Collection entries:

------------------------------------------------

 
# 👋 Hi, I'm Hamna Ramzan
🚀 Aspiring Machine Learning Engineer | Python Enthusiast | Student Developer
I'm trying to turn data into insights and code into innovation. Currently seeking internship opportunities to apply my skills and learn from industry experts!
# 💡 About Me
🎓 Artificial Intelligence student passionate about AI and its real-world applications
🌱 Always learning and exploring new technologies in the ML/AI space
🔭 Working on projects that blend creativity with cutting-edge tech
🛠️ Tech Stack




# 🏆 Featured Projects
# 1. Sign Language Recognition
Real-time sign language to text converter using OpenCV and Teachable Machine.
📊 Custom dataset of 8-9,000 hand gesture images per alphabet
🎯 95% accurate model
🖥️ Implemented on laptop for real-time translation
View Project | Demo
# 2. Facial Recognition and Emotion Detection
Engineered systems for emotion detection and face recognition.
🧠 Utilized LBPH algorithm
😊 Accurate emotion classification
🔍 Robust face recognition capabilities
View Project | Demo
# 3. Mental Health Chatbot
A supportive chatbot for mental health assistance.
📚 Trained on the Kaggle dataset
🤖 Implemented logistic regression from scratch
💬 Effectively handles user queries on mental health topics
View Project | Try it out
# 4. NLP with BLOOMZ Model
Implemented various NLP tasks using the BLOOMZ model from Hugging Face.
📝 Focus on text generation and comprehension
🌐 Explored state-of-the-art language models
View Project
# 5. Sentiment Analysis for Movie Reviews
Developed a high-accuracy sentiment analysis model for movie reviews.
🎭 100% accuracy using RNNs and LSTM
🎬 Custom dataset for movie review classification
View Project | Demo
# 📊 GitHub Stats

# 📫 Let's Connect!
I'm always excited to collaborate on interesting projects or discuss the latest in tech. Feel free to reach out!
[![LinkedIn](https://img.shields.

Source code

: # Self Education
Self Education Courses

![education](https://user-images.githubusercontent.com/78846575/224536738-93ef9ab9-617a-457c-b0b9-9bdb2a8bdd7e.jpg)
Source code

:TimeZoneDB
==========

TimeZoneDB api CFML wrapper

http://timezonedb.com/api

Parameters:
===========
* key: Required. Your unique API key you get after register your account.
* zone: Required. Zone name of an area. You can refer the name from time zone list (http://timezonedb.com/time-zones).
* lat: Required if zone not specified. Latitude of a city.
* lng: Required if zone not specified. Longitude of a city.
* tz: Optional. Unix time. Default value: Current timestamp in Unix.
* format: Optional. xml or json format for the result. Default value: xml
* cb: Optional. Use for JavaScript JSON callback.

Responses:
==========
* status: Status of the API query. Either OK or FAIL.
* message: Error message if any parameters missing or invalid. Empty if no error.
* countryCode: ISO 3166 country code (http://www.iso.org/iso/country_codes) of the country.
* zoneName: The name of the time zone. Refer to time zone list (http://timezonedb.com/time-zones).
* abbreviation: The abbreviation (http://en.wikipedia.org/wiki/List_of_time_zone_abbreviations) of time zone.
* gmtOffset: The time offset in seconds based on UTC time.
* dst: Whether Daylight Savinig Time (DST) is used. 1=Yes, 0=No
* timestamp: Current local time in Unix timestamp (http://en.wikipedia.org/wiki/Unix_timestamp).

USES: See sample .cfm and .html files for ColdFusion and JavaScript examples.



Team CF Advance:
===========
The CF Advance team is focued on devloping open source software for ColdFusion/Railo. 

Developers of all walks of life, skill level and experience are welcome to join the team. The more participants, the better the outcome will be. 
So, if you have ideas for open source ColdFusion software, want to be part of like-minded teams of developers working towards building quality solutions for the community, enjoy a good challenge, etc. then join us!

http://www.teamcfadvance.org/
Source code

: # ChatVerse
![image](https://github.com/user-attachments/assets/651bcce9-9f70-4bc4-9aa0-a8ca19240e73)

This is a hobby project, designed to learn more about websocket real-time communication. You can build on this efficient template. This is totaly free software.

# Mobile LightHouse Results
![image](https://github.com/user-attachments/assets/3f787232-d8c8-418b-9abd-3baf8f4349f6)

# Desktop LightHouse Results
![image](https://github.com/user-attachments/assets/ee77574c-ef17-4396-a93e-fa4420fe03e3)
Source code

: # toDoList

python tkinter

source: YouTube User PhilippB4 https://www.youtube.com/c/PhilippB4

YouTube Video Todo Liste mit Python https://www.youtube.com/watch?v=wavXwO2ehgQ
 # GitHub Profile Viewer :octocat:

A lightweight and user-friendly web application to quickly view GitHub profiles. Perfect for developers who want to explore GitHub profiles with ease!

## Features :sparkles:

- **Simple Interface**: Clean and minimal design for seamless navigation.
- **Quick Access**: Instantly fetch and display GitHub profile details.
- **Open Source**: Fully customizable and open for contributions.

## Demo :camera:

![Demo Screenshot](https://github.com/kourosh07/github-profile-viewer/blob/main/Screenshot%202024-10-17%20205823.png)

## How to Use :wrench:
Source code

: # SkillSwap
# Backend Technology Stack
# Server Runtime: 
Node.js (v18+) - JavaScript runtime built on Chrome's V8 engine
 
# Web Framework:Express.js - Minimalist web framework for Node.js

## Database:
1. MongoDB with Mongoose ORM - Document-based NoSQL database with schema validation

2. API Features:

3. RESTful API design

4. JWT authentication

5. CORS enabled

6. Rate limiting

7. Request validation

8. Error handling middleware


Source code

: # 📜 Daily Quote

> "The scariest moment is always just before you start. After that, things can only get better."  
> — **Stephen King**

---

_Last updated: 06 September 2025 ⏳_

------------------------------------------------

**How to complete this task:** Lines from the top of the data above through the line with "# 💡 About Me", both ends included: copy them exactly, nothing more.

**Finished exercise:**
# 👋 Hi, I'm Hamna Ramzan
🚀 Aspiring Machine Learning Engineer | Python Enthusiast | Student Developer
I'm trying to turn data into insights and code into innovation. Currently seeking internship opportunities to apply my skills and learn from industry experts!
# 💡 About Me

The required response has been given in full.